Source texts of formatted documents

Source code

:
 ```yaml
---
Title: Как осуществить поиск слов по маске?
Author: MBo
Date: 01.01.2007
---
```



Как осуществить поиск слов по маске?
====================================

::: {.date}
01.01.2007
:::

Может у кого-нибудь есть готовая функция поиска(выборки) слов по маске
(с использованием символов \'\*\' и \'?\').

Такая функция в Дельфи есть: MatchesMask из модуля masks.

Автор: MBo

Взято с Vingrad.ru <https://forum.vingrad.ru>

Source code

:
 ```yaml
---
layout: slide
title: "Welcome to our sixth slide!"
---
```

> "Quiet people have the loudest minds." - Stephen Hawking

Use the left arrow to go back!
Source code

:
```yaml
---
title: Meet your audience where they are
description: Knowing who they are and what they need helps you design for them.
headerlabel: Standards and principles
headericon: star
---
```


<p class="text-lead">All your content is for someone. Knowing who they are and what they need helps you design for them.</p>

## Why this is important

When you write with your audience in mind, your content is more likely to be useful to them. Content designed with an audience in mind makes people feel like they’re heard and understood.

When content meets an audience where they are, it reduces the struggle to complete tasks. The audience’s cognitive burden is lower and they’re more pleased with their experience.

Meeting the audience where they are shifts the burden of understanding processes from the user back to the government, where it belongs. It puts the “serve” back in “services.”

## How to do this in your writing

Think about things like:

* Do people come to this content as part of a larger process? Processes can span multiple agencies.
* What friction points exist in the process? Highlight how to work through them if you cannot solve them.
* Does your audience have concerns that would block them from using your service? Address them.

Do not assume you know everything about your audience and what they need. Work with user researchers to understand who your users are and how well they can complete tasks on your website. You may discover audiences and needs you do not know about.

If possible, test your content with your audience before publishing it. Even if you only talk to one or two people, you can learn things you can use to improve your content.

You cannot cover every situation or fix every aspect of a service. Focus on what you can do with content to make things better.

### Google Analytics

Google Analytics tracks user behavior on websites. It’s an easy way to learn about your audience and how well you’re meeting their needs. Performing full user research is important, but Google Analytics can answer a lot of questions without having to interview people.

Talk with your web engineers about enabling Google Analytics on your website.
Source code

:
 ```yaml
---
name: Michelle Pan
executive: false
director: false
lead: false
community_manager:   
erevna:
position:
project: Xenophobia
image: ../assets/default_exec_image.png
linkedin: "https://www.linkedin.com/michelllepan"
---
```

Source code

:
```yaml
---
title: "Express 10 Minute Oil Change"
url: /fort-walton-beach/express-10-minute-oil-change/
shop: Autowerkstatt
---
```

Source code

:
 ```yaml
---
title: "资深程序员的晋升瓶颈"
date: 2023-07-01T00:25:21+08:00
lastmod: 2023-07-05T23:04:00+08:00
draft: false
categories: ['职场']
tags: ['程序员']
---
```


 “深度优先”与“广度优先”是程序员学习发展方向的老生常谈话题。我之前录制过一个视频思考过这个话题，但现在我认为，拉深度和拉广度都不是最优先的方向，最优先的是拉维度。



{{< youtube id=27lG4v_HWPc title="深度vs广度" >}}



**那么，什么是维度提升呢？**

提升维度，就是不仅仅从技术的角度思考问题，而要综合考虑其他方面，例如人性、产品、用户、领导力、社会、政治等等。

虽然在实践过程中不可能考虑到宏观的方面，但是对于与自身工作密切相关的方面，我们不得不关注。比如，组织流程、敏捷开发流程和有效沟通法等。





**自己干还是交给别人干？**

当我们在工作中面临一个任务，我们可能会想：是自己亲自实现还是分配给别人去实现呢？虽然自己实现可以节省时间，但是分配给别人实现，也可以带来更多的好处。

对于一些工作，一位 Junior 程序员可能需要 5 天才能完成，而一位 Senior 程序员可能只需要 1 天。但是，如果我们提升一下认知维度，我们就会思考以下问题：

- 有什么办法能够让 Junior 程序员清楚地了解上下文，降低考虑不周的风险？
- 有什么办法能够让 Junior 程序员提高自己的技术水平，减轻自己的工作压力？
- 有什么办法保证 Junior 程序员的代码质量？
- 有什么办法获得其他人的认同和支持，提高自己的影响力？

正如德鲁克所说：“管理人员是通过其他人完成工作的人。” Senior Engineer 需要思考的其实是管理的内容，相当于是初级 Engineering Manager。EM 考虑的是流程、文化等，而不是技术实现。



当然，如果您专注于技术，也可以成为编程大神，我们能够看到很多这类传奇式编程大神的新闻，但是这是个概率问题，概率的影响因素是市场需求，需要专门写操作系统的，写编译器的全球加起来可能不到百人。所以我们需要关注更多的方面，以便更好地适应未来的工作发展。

Work instruction: Copy out the lines above word for word, stopping after the line containing "design for them.</p>".

Answer to this task:
Source code

:
 ```yaml
---
Title: Как осуществить поиск слов по маске?
Author: MBo
Date: 01.01.2007
---
```



Как осуществить поиск слов по маске?
====================================

::: {.date}
01.01.2007
:::

Может у кого-нибудь есть готовая функция поиска(выборки) слов по маске
(с использованием символов \'\*\' и \'?\').

Такая функция в Дельфи есть: MatchesMask из модуля masks.

Автор: MBo

Взято с Vingrad.ru <https://forum.vingrad.ru>

Source code

:
 ```yaml
---
layout: slide
title: "Welcome to our sixth slide!"
---
```

> "Quiet people have the loudest minds." - Stephen Hawking

Use the left arrow to go back!
Source code

:
```yaml
---
title: Meet your audience where they are
description: Knowing who they are and what they need helps you design for them.
headerlabel: Standards and principles
headericon: star
---
```


<p class="text-lead">All your content is for someone. Knowing who they are and what they need helps you design for them.</p>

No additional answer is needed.